EXERCISE AIM
Given the material below, output exactly the lines from the line with "## How to run the project" to the line with "Hey there 👋", both ends included, and no other lines.

RECORDS FOR THE EXERCISE
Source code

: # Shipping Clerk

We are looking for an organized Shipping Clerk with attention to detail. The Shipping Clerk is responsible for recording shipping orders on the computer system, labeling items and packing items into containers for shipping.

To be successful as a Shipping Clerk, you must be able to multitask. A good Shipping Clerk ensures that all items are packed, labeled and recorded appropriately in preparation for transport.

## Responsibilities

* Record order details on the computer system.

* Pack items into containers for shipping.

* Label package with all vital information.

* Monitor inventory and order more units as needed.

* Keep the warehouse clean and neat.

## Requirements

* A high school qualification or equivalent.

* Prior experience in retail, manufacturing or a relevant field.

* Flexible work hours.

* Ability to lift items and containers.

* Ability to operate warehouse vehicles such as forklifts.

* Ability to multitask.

==

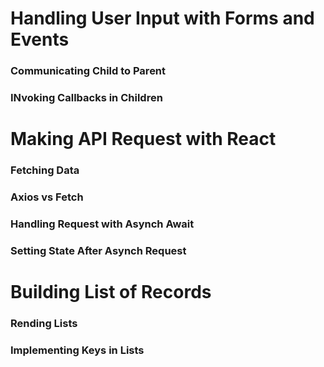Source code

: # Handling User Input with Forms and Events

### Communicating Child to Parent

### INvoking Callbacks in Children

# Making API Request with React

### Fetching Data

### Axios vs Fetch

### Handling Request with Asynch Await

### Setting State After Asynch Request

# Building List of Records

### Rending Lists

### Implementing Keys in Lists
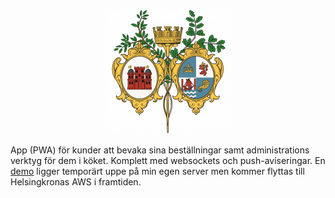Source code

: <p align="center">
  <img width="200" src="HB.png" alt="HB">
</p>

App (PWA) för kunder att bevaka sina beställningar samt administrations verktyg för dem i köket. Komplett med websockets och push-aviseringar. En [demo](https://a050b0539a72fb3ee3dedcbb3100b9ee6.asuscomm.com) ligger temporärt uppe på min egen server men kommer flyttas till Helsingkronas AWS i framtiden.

==

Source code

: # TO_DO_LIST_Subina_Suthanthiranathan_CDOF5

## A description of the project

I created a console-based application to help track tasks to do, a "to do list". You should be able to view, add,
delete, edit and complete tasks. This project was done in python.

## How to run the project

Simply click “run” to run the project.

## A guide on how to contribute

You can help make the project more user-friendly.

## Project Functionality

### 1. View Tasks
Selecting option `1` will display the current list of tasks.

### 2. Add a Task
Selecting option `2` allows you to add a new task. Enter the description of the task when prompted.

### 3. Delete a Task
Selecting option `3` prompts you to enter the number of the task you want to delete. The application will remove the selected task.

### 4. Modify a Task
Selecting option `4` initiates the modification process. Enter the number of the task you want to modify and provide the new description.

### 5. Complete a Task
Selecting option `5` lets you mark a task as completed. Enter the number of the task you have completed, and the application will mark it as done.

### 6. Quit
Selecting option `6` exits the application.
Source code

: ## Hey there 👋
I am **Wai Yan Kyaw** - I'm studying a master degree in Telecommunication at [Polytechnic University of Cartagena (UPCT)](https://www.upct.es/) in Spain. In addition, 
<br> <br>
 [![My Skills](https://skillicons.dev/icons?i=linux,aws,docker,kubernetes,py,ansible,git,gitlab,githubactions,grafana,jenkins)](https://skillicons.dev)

SOLUTION FOR THIS TASK
## How to run the project

Simply click “run” to run the project.

## A guide on how to contribute

You can help make the project more user-friendly.

## Project Functionality

### 1. View Tasks
Selecting option `1` will display the current list of tasks.

### 2. Add a Task
Selecting option `2` allows you to add a new task. Enter the description of the task when prompted.

### 3. Delete a Task
Selecting option `3` prompts you to enter the number of the task you want to delete. The application will remove the selected task.

### 4. Modify a Task
Selecting option `4` initiates the modification process. Enter the number of the task you want to modify and provide the new description.

### 5. Complete a Task
Selecting option `5` lets you mark a task as completed. Enter the number of the task you have completed, and the application will mark it as done.

### 6. Quit
Selecting option `6` exits the application.
Source code

: ## Hey there 👋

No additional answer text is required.